O menino já não possuía mais ideia de quantos dias haviam passado desde o melhor e pior dia de sua vida. A dor física já havia minguado completamente e faltava muito pouco para os hematomas desaparecerem totalmente, contudo, a vontade de voltar a ver o mundo diminuía cada vez mais. Não havia sentido sair para um mundo no qual não poderia estar com o seu amado, que nunca mais poderia vê-lo. Ele estava determinado a ficar naquele quarto desejando a todo momento morrer, para não mais viver aquele terrível castigo.
Entretanto, uma manhã diferente das outras se iniciou. Iná havia ido ao seu quarto bem cedo, deixou seu café da manhã, no criado mudo ao lado da cama, e saiu sem fazer qualquer barulho. Já fazia alguns dias que ela não falava mais com Valentim. Ele acordou no mesmo horário de sempre, arrastou-se até o banheiro e sem nenhuma vontade tomou banho; ao sair, notou a comida deixada pela cuidadora e a comeu aos poucos, pois, sabia que se não se alimentasse minimamente, ela o faria se alimentar a força.
Valentim sentou na cama ao lado do móvel e ficou observando a porta por alguns instantes, percebeu que havia um falatório próximo ao seu quarto, duas pessoas gritavam bastante nervosas, as vozes eram familiares, no entanto, não conseguia identificar as vozes.

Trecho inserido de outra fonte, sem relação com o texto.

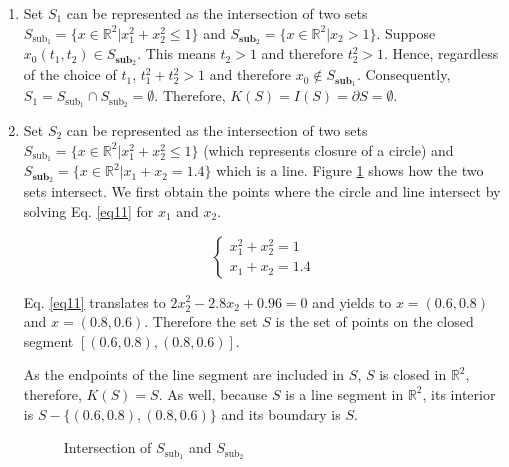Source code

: \begin{enumerate}[label=(\alph*)]
\item Set $S_1$ can be represented as the intersection of two sets $S_{\text{sub}_1} = \{x \in \mathbb{R}^2 | x_1^2 + x_2^2 \leqslant 1 \}$ and $S_{\textbf{sub}_2} = \{x \in \mathbb{R}^2 | x_2 > 1 \}$. Suppose $x_0(t_1, t_2) \in S_{\textbf{sub}_2}$. This means $t_2 > 1$ and therefore $t_2^2 > 1$. Hence, regardless of the choice of $t_1$, $t_1^2 + t_2^2 > 1$ and therefore $x_0 \notin S_{\textbf{sub}_1}$. Consequently, $S_1 = S_{\text{sub}_1} \cap S_{\text{sub}_2} = \emptyset$. Therefore, $K(S) = I(S) = \partial S = \emptyset$.

\item Set $S_2$ can be represented as the intersection of two sets $S_{\text{sub}_1} = \{x \in \mathbb{R}^2 | x_1^2 + x_2^2 \leqslant 1 \}$ (which represents closure of a circle) and $S_{\textbf{sub}_2} = \{x \in \mathbb{R}^2 | x_1 + x_2 = 1.4\}$ which is a line. Figure \ref{fig11} shows how the two sets intersect. We first obtain the points where the circle and line intersect by solving Eq. \ref{eq11} for $x_1$ and $x_2$.

\begin{equation}
\left\{ \begin{array}{ll} x_1^2 + x_2^2 = 1 \\ x_1 + x_2 = 1.4 \end{array} \right.
\label{eq11}
\end{equation}

Eq. \ref{eq11} translates to $2x_2^2 - 2.8x_2 + 0.96 = 0$ and yields to $x = (0.6, 0.8)$ and $x = (0.8, 0.6)$. Therefore the set $S$ is the set of points on the closed segment $[(0.6,0.8),(0.8,0.6)]$.

As the endpoints of the line segment are included in $S$, $S$ is closed in $\mathbb{R}^2$, therefore, $K(S) = S$. As well, because $S$ is a line segment in $\mathbb{R}^2$, its interior is $S - \{(0.6,0.8),(0.8,0.6)\}$ and its boundary is $S$.

\begin{figure}[H]\centering
{}
\caption{Intersection of $S_{\text{sub}_1}$ and $S_{\text{sub}_2}$}\label{fig11}
\end{figure}


\end{enumerate}
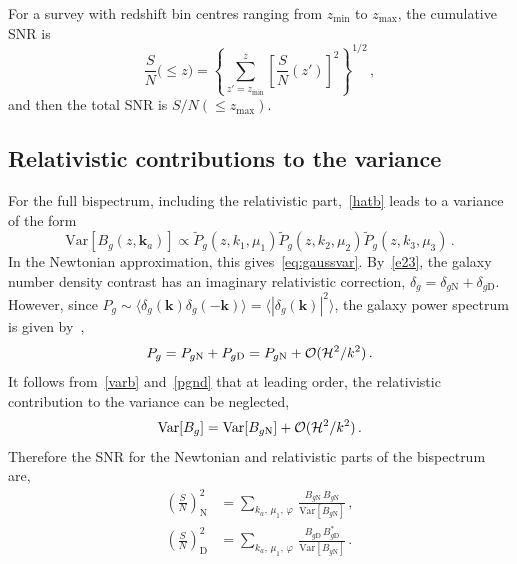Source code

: For a survey with redshift bin centres ranging from $z_{\mathrm{min}}$ to $z_{\mathrm{max}}$,  the cumulative SNR  is
\begin{equation} \label{csnr}
\frac{S}{N}\big(\leq z\big) = \left\{\sum_{z'=z_{\mathrm{min}}}^z \left[\frac{S}{N}(z')\right]^{2} \right\}^{1/2}\,,
\end{equation}
and then the total SNR is $S/N(\leq z_{\mathrm{max}})$.
%

\subsection{Relativistic contributions to the variance}
%
%
For the full bispectrum, including the relativistic part,~\eqref{hatb} leads to a variance of the form 
\begin{equation} \label{varb}
\mathrm{Var} [{B_{g}}(z,\bm{k}_a)] \propto \tilde{P}_{g}(z,k_{1},\mu_{1}) \tilde{P}_{g}(z,k_{2},\mu_{2})\tilde{P}_{g}(z,k_{3},\mu_{3}) \,.
\end{equation}
In the Newtonian approximation, this gives~\eqref{eq:gaussvar}. By~\eqref{e23}, the galaxy number density contrast has an imaginary relativistic correction, $\delta_g=\delta_{g\mathrm{N}} + \delta_{g\mathrm{D}}$. However, since $P_g \sim\langle \delta_g(\bm{k}) \delta_g(\bm{-k})\rangle =\langle |\delta_g(\bm{k})|^2\rangle$, the galaxy power spectrum is given by~\cite{McDonald:2009dh,Abramo:2017xnp,Clarkson:2018dwn},
\begin{equation} \label{pgnd}
P_g = P_{g\mathrm{N}} + P_{g \mathrm{D}} =  P_{g \mathrm{N}} + \mathcal{O}(\mathcal{H}^2/k^2)\,.
\end{equation}
It follows from~\eqref{varb} and~\eqref{pgnd} that at leading order, the relativistic contribution to the variance can be neglected,
\begin{equation}
\mathrm{Var} [{B_{g}}] = \mathrm{Var} [B_{g\mathrm{N}}] + \mathcal{O}(\mathcal{H}^2/k^2)\,.
\end{equation}
Therefore the SNR for the Newtonian and relativistic parts of the bispectrum are,
\begin{align}
\left(\frac{S}{N}\right)^2_\mathrm{N} &= 
\sum_{k_a,\,\mu_{1},\,\varphi}\, \frac{B_{g \mathrm{N}}\,B_{g\mathrm{N}}}{\mathrm{Var} [B_{g \mathrm{N}}] }\,,\label{e3a}\\
\left(\frac{S}{N}\right)^{2}_\mathrm{D} &= 
\sum_{k_a,\,\mu_{1},\,\varphi} \, \frac{ B_{g \mathrm{D}} \, B^*_{g \mathrm{D}}  }{ \mathrm{Var} [B_{g{\mathrm{N}}}]}\,.\label{e3b}  
\end{align}
%
%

Ele levantou com calma e lentamente caminhou até a porta, ao tocar a maçaneta fria, pensou se deveria sair, olhou para cama e depois para o objeto que tinha em sua mão e o girou levemente. A porta soltou-se do batente com a mesma leveza de que foi aberta. Ao abri-la, a luz rapidamente tocou seu rosto e o cegou por alguns segundos; quando voltou a abrir os olhos, o menino caminhou com calma em direção a cozinha e se deparou com Iná discutindo com seu professor preferido. O rosto do sênior estava vermelho de fúria e ela, que estava e costas para a entrada, mantinha suas mãos na cintura sem se sentir intimidada por aquele homem bem mais alto.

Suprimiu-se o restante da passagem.